# Intel Nervana Neural Network Processor-T (NNP-T) Fused Floating Point Many-Term Dot Product

Brian Hickmann\*, Jieasheng Chen<sup>†</sup>, Michael Rotzin<sup>‡</sup>, Andrew Yang<sup>‡</sup>, Maciej Urbanski<sup>§</sup>, and Sasikanth Avancha<sup>¶</sup>
Intel Corporation

\*Hillsboro, OR, USA, Email: brian.j.hickmann@intel.com

†Folsom, CA, USA, Email: jiasheng.chen@intel.com

‡Santa Clara, CA USA, Email: michael.rotzin@intel.com, andrew.yang@intel.com

§Gdansk, Poland, Email: maciej.urbanski@intel.com

¶Bangalore, India, Email: sasikanth.avancha@intel.com

Abstract—Intel's Nervana Neural Network Processor for Training (NNP-T) contains at its core an advanced floating point dot product design to accelerate the matrix multiplication operations found in many AI applications. Each Matrix Processing Unit (MPU) on the Intel NNP-T can process a 32x32 BFloat16 matrix multiplication every 32 cycles, accumulating the result in single precision (FP32). To reduce hardware costs, the MPU uses a fused many-term floating point dot product design with block alignment of the many input terms during addition, resulting in a unique datapath with several interesting design trade-offs. In this paper, we describe the details of the MPU pipeline, discuss the trade-offs made in the design, and present information on the accuracy of the computation as compared to traditional FMA implementations.

Index Terms—Machine learning, deep learning, tensor, matrix multiplication, floating point dot product

## I. Introduction

The rapid growth of artificial intelligence and deep learning applications has led to an increased interest in accelerating these workloads with hardware accelerators. The neural networks used by deep learning rely heavily on matrix operations, especially the matrix multiplication operation, to perform both training of and inference from these networks [1]. Currently the training of deep learning workloads is commonly processed using the IEEE Standard 754-2008 binary32 (single precision or FP32) format [2]. However, due to the immense computational requirement of deep learning workloads, there has been an increased focus on using 16-bit floating point formats such as IEEE 754 binary16 (half precision or FP16) to reduce memory overhead and increase training performance. As an example, NVIDIA's Tensor Core design uses the FP16 format with an FP32 accumulator to provide a major increase in performance for deep learning applications [3].

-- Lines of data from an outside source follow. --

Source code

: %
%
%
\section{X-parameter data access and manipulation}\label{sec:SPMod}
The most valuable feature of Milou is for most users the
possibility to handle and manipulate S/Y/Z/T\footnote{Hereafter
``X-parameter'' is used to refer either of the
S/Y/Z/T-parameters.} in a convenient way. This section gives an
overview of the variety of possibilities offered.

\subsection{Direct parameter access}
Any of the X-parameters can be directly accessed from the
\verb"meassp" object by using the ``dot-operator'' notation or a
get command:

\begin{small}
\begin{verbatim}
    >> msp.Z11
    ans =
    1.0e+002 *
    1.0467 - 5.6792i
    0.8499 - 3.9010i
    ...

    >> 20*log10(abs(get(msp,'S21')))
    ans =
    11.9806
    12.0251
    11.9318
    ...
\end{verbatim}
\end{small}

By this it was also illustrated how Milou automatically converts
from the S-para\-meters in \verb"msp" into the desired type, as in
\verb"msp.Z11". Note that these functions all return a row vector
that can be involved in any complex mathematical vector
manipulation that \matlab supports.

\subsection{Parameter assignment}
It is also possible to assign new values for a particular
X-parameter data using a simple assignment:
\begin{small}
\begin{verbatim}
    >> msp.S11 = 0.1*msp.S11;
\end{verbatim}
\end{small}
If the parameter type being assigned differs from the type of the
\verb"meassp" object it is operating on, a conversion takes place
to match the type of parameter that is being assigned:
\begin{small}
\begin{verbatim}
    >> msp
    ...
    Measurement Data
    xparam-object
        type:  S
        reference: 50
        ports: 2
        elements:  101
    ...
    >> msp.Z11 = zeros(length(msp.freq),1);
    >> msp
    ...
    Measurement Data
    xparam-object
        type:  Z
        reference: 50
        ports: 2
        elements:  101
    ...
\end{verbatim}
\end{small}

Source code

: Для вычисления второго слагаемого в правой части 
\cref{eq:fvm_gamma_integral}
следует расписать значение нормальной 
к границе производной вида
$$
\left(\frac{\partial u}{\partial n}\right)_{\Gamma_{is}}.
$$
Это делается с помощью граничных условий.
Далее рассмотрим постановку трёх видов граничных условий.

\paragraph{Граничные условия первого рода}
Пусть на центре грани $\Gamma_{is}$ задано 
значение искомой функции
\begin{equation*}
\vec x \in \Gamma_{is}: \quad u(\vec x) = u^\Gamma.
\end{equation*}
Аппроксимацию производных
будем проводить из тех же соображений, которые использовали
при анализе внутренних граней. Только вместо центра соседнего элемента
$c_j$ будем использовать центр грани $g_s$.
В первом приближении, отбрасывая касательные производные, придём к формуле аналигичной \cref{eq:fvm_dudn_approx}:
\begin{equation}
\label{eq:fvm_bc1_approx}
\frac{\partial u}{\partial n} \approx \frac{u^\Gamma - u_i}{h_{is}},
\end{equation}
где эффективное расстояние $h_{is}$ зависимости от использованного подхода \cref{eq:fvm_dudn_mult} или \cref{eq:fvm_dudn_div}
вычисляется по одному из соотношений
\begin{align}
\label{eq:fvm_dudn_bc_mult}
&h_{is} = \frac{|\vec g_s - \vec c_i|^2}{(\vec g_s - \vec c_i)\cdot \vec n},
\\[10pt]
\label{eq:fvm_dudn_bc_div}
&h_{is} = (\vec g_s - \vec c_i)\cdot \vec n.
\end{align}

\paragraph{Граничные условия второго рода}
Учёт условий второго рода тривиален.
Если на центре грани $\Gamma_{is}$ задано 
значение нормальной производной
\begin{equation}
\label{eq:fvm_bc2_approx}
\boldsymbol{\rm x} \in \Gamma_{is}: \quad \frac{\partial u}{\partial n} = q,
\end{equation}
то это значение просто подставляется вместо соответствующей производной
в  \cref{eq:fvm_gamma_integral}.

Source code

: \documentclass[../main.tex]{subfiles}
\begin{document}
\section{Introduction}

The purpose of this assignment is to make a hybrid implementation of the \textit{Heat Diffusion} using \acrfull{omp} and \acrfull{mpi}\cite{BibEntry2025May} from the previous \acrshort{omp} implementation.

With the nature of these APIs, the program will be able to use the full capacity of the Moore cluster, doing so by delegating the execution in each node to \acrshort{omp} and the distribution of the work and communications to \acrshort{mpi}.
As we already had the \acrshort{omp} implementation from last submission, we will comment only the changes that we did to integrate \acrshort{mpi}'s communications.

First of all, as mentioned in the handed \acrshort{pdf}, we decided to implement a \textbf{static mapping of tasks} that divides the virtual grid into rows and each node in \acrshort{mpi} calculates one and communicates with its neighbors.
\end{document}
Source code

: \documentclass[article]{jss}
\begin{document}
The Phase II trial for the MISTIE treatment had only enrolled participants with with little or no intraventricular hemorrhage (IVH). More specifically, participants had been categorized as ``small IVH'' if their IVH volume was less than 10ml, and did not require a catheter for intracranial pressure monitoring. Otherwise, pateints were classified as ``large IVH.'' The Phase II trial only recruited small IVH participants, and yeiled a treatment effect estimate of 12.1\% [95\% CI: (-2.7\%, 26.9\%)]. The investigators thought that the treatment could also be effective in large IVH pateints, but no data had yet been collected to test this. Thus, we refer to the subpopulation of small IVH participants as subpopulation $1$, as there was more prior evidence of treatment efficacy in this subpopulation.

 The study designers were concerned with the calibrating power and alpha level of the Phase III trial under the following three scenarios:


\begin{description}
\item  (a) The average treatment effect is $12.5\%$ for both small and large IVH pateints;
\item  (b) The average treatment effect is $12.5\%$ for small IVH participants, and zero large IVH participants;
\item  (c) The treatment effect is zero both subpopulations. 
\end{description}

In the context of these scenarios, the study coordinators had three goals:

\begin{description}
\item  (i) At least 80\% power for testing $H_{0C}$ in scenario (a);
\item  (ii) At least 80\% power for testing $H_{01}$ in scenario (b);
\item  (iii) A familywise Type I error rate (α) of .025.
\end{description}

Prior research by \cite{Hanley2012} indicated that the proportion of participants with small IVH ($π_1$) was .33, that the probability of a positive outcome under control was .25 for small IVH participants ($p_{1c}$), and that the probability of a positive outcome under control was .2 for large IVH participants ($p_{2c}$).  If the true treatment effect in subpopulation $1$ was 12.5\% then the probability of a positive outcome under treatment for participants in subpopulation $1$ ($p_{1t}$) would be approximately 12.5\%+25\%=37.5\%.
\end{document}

Intel's Nervana Neural Network Processor for Training applications (NNP-T) is a hardware accelerator targeted at AI applications. Each Matrix Processing Unit (MPU) on the Intel NNP-T contains an advanced floating point dot product design that can process a 32x32 matrix multiplication every 32 cycles, accumulating the result in FP32. To improve performance and reduce hardware costs, this advanced design uses the BFloat16 (BF16) 16-bit floating point format optimized for deep learning and AI applications [4]. In addition, the

design exploits the implementation-specific flexibility given by the IEEE 754-2008 standard's definition of the reduction summation, using a block alignment of the many input terms during addition to reduce hardware costs. While such a design has been previously demonstrated for 4 input terms [5], this unit is novel in that extends the design to 32 input terms. In this paper, we describe the details of the Intel NNP-T MPU pipeline, discuss trade-offs made in the unique dot-product design, and present information on the accuracy of the computation as compared to traditional FMA implementations.

## II. INTEL NNP-T OVERVIEW

Intel's Nervana Neural Network Processor for Training (NNP-T) is a standalone PCIE-based accelerator for deep learning and artificial intelligence training acceleration, designed from the ground up to accelerate the training of larger models and datasets with a power efficient custom architecture. Fabricated on TSMC's 16nm process, the chip utilizes a single large 680mm<sup>2</sup> die with over 27 billion transistors and typical workload power ranging from 150-250W. As shown in Figure 1, the heart of the design is an array of 24 Tensor Processor Cores (TPCs) used to accelerate tensor matrix processing, supported by four HBM2 controllers with 8 GB of HBM2-2400 on-package memory each, 64 lanes of SERDES communication for scale-out support, and a fourth generation PCIE x16 interface with the host processor. All of the these components are connected by an advanced bidirectional 2-D mesh network supporting a total cross-section bandwidth of 2.6 TBps.

The Tensor Processor Core (TPC) is shown in detail in Figure 2. Each TPC contains a memory unit with 2.5MB of on-die memory, a control unit with a programmable microcontroller, an on-die mesh router, and two Matrix Processing Units (MPU). Each MPU is able to compute a full 32x32 BF16 matrix multiplication operation every 32 cycles, accumulating the result using FP32 into a local partial result memory. In addition, each MPU can perform two input vector operations and one output vector operation per cycle on the input tensor data and partial result, respectively, in either FP32 or BF16 format. The MPU also has support for deep learning specific optimizations, including matrix wide reduction summation,



Fig. 1. Intel NNP-T Block Diagram



Fig. 2. Intel NNP-T Tensor Processor Diagram

random number generation, and programmable FP32 look-up tables to allow emulation of arbitrary complex functions for use as activation functions or other needs. The whole MPU is fully pipelined to enable high utilization and throughput with large workloads and datasets.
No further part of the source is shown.